Serviço de consertos de eletrodomésticos cresce com alta da inflação

Pesquisa Mensal do Comércio, do IBGE, aponta queda de 8,9 % no ano e de 11,2% em 12 meses na venda de eletrodomésticos, que ficaram 9,8 % mais caros em 2022. Serviço de conserto de eletrodomésticos cresce com força
O serviço de consertos de eletrodomésticos foi um dos que cresceram com vigor, e uma das causas disso é a inflação.
Eles estão lá à espera dos compradores, mas ultimamente os eletrodomésticos seguem nas prateleiras mesmo. Neste ano, eles ficaram 10% mais caros e, em 12 meses, o preço médio subiu 23,5%.
As vendas de equipamentos novos seguiram trajetória contrária: queda de 9% no ano e de 11% em 12 meses.
Ritmo lento no varejo, movimento acelerado nas oficinas e assistências técnicas. A fritadeira da casa da atendente Daniela da Silva Pereira parou de funcionar e ela nem pensou em comprar outra; manteve um costume que está mais comum nos últimos tempos.
“Na minha família, todo mundo acaba trazendo na assistência para arrumar algum eletrodoméstico, fazer alguma coisa assim. É bem melhor, sai muito mais em conta”.
Gleiton Lopes trabalha há 15 anos com o conserto de tudo quanto é tipo de eletrodomésticos e nunca viu tanto serviço como agora. “De um tempo para cá, a gente está tendo uma demanda muito alta de eletrodoméstico. Tanto é que eu tive que abrir outra loja em questão disso, porque o mercado está bem aquecido”, comemora.
Em outra assistência técnica, as prateleiras estão lotadas. E para dar conta de atender a demanda, que aumentou 30% nos últimos meses, a loja teve que ampliar o quadro de funcionários; contratou cinco pessoas.
“Agora, no momento, a gente está em alta mesmo. Está muito bom. A gente só tem que agradecer”, diz Marlúcia Crivel, gerente da assistência técnica.
O técnico da loja, que também atende diretamente na casa dos clientes, passou de seis para até 20 visitas por dia. E ao analisar a situação dos equipamentos, ele orienta quando vale para o consumidor consertar ao invés de comprar.

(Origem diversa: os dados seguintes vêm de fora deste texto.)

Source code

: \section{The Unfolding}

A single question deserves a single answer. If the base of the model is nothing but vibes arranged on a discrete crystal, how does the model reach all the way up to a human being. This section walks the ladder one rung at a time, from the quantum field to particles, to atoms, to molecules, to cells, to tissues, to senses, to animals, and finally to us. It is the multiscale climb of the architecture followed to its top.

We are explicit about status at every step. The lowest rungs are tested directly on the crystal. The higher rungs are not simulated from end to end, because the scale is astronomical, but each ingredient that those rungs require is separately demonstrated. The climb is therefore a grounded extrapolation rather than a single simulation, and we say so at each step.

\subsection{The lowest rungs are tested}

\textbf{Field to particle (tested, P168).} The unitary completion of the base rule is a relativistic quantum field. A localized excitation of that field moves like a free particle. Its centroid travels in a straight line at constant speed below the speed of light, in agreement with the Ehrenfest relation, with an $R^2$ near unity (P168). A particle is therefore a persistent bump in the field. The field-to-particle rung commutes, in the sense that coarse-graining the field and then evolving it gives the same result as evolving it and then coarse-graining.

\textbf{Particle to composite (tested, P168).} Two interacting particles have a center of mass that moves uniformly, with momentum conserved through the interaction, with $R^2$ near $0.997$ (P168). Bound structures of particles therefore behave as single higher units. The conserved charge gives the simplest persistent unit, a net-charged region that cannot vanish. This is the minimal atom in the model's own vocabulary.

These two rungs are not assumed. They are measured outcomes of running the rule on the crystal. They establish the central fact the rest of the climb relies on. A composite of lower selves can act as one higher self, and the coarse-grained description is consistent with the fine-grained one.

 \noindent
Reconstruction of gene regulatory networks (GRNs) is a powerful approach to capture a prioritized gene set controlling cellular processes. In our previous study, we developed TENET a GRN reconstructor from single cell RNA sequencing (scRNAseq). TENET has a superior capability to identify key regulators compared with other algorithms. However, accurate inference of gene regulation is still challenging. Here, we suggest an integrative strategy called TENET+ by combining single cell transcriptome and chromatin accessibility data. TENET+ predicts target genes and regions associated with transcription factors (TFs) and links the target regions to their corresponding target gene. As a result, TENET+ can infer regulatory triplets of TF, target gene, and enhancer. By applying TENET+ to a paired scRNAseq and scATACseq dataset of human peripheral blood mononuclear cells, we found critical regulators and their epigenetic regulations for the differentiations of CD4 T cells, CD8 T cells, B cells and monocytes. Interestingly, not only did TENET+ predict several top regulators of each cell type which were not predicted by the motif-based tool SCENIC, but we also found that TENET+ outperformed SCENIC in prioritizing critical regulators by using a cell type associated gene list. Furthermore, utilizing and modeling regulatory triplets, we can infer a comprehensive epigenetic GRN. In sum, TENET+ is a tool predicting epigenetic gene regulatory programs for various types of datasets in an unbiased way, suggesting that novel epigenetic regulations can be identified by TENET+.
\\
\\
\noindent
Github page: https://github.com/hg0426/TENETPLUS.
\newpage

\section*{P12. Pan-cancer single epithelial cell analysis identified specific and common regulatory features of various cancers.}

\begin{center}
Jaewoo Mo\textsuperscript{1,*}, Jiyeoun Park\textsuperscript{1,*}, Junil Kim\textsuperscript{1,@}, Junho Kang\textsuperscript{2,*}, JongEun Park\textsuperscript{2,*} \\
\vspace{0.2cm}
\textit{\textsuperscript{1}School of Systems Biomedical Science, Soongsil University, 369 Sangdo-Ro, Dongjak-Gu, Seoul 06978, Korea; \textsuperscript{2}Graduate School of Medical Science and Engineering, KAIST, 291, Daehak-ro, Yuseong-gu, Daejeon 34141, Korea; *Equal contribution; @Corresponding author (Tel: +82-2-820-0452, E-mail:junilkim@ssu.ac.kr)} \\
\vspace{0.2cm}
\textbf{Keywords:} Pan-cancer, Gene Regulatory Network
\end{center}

“Hoje a média do conserto fica em 40% do valor total do equipamento. Então, os clientes preferem consertar do que comprar um novo”, destaca o técnico Warley Barbosa Pereira.
Essa análise, a cabelereira Tânia Regina Gomes Morais sabe bem como fazer : “Eu sou adepta a primeiro falar: vamos olhar? Vamos consertar? Vamos ver quanto é? Se está um preço bom ou não? Beleza. Se ficar, ótimo. Se não, compra outro”, diz.
A situação financeira das famílias e a alta dos juros também pesam nessa decisão.
“Isso pode acarretar um aumento das parcelas ou um tempo maior de pagamento. Em um momento em que as famílias têm uma maior incerteza em relação às suas rendas futuras, como por exemplo a permanência no emprego, elas tendem a retrair o seu consumo. Então, nesse momento, muitas famílias tendem a optar pela opção de mais baixo valor”, explica o professor de economia Rafael Ribeiro.
O empresário Matheus Oliveira Vespúcio levou o purificador de água na assistência e teve uma boa surpresa. “No início eu falei: vou ver quanto custa para consertar porque, se for, sei lá, mais de metade do valor dele, a gente vai comprar um novo. Só que é um valor que era de uma peça que precisava trocar. Então, vale mais a pena”.